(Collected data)
== Segment start ==
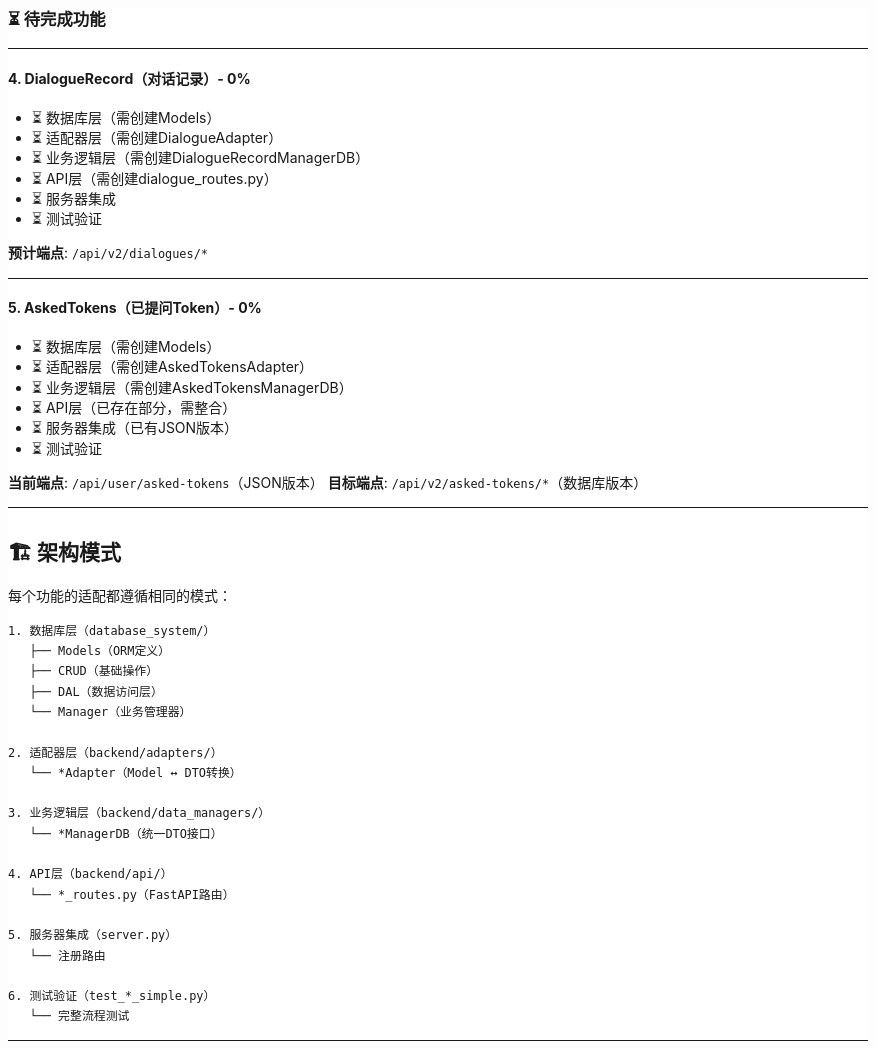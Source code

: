 
### ⏳ 待完成功能

---

#### 4. DialogueRecord（对话记录）- 0%
- ⏳ 数据库层（需创建Models）
- ⏳ 适配器层（需创建DialogueAdapter）
- ⏳ 业务逻辑层（需创建DialogueRecordManagerDB）
- ⏳ API层（需创建dialogue_routes.py）
- ⏳ 服务器集成
- ⏳ 测试验证

**预计端点**: `/api/v2/dialogues/*`

---

#### 5. AskedTokens（已提问Token）- 0%
- ⏳ 数据库层（需创建Models）
- ⏳ 适配器层（需创建AskedTokensAdapter）
- ⏳ 业务逻辑层（需创建AskedTokensManagerDB）
- ⏳ API层（已存在部分，需整合）
- ⏳ 服务器集成（已有JSON版本）
- ⏳ 测试验证

**当前端点**: `/api/user/asked-tokens`（JSON版本）
**目标端点**: `/api/v2/asked-tokens/*`（数据库版本）

---

## 🏗️ 架构模式

每个功能的适配都遵循相同的模式：

```
1. 数据库层（database_system/）
   ├── Models（ORM定义）
   ├── CRUD（基础操作）
   ├── DAL（数据访问层）
   └── Manager（业务管理器）

2. 适配器层（backend/adapters/）
   └── *Adapter（Model ↔ DTO转换）

3. 业务逻辑层（backend/data_managers/）
   └── *ManagerDB（统一DTO接口）

4. API层（backend/api/）
   └── *_routes.py（FastAPI路由）

5. 服务器集成（server.py）
   └── 注册路由

6. 测试验证（test_*_simple.py）
   └── 完整流程测试
```

---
== Segment end ==
Write out the entries above in full and exactly; no pictures.

**EXERCISE OUTPUT:**
Source code

: 
### ⏳ 待完成功能

---

#### 4. DialogueRecord（对话记录）- 0%
- ⏳ 数据库层（需创建Models）
- ⏳ 适配器层（需创建DialogueAdapter）
- ⏳ 业务逻辑层（需创建DialogueRecordManagerDB）
- ⏳ API层（需创建dialogue_routes.py）
- ⏳ 服务器集成
- ⏳ 测试验证

**预计端点**: `/api/v2/dialogues/*`

---

#### 5. AskedTokens（已提问Token）- 0%
- ⏳ 数据库层（需创建Models）
- ⏳ 适配器层（需创建AskedTokensAdapter）
- ⏳ 业务逻辑层（需创建AskedTokensManagerDB）
- ⏳ API层（已存在部分，需整合）
- ⏳ 服务器集成（已有JSON版本）
- ⏳ 测试验证

**当前端点**: `/api/user/asked-tokens`（JSON版本）
**目标端点**: `/api/v2/asked-tokens/*`（数据库版本）

---

## 🏗️ 架构模式

每个功能的适配都遵循相同的模式：

```
1. 数据库层（database_system/）
   ├── Models（ORM定义）
   ├── CRUD（基础操作）
   ├── DAL（数据访问层）
   └── Manager（业务管理器）

2. 适配器层（backend/adapters/）
   └── *Adapter（Model ↔ DTO转换）

3. 业务逻辑层（backend/data_managers/）
   └── *ManagerDB（统一DTO接口）

4. API层（backend/api/）
   └── *_routes.py（FastAPI路由）

5. 服务器集成（server.py）
   └── 注册路由

6. 测试验证（test_*_simple.py）
   └── 完整流程测试
```

---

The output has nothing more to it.